Saved entries
━━━━━━━━━━━━━━━━━━━━

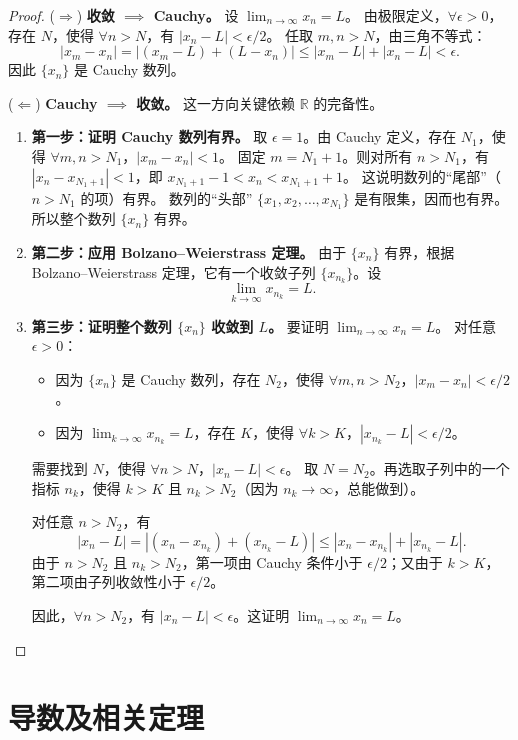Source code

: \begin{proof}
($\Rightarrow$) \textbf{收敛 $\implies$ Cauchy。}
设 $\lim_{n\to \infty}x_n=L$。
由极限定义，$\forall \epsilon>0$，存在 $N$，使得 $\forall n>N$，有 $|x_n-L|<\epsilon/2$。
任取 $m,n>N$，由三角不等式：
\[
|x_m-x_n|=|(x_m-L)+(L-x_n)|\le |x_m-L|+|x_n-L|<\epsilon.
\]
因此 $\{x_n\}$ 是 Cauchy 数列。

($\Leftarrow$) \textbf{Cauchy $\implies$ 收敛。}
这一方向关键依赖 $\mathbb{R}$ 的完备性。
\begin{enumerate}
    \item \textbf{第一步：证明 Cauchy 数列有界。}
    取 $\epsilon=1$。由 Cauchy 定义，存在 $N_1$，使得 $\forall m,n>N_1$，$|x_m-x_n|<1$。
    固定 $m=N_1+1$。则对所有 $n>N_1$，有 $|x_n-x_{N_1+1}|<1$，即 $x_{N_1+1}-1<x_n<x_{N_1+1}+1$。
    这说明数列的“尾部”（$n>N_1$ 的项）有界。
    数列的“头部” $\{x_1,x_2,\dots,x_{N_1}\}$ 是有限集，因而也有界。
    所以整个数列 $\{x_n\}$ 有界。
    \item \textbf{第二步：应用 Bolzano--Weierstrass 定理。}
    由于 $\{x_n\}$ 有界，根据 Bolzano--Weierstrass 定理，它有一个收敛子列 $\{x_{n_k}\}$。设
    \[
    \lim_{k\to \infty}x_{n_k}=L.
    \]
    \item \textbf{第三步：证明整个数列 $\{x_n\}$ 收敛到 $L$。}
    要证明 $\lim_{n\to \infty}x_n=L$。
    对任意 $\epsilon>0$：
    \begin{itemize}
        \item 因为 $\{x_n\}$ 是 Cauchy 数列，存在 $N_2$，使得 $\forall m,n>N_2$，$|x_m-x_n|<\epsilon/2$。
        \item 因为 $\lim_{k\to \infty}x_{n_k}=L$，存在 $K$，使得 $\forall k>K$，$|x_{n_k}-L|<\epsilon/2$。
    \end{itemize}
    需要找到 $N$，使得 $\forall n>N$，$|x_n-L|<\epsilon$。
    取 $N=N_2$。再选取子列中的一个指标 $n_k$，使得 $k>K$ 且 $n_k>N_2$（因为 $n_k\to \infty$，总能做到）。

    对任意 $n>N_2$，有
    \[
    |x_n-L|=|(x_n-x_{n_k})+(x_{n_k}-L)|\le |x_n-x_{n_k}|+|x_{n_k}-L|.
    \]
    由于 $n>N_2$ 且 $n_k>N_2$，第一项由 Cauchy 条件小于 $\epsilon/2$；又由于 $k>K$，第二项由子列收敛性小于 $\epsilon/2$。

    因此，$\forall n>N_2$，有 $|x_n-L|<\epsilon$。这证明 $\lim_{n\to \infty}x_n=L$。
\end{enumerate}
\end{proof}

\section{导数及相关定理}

━━━━━━━━━━━━━━━━━━━━

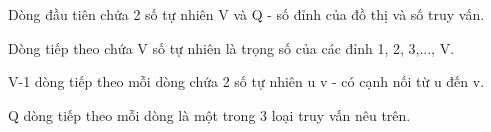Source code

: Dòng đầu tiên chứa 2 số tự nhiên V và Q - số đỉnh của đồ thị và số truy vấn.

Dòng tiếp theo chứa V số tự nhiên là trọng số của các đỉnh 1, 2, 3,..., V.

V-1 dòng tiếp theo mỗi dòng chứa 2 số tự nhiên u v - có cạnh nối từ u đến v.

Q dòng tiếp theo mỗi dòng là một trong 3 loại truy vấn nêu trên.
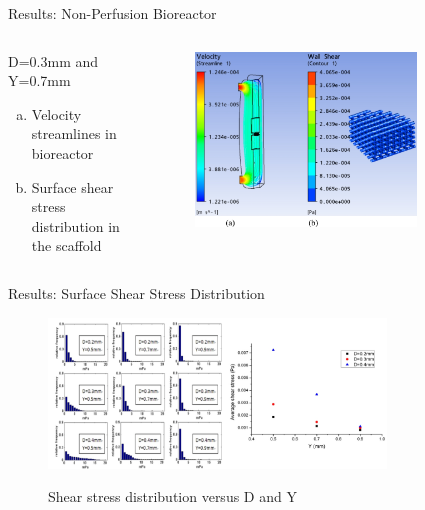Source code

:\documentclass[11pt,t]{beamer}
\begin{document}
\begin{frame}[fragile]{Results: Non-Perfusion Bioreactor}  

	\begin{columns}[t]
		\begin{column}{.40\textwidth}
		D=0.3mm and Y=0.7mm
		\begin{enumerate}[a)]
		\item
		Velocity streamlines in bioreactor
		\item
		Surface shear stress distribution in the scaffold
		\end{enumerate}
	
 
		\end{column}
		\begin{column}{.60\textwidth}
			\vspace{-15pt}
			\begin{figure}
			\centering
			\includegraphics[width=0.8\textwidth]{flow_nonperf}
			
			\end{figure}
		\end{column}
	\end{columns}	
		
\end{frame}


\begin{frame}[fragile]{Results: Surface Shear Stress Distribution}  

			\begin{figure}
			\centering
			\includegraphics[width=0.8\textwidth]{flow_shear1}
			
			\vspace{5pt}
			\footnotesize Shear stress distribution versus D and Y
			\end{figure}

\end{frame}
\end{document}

━━━━━━━━━━━━━━━━━━━━

▸ Your goal: Lines in the data that hold "nhiên" must be located and copied.

▸ Task answer:
: Dòng đầu tiên chứa 2 số tự nhiên V và Q - số đỉnh của đồ thị và số truy vấn.
Dòng tiếp theo chứa V số tự nhiên là trọng số của các đỉnh 1, 2, 3,..., V.
V-1 dòng tiếp theo mỗi dòng chứa 2 số tự nhiên u v - có cạnh nối từ u đến v.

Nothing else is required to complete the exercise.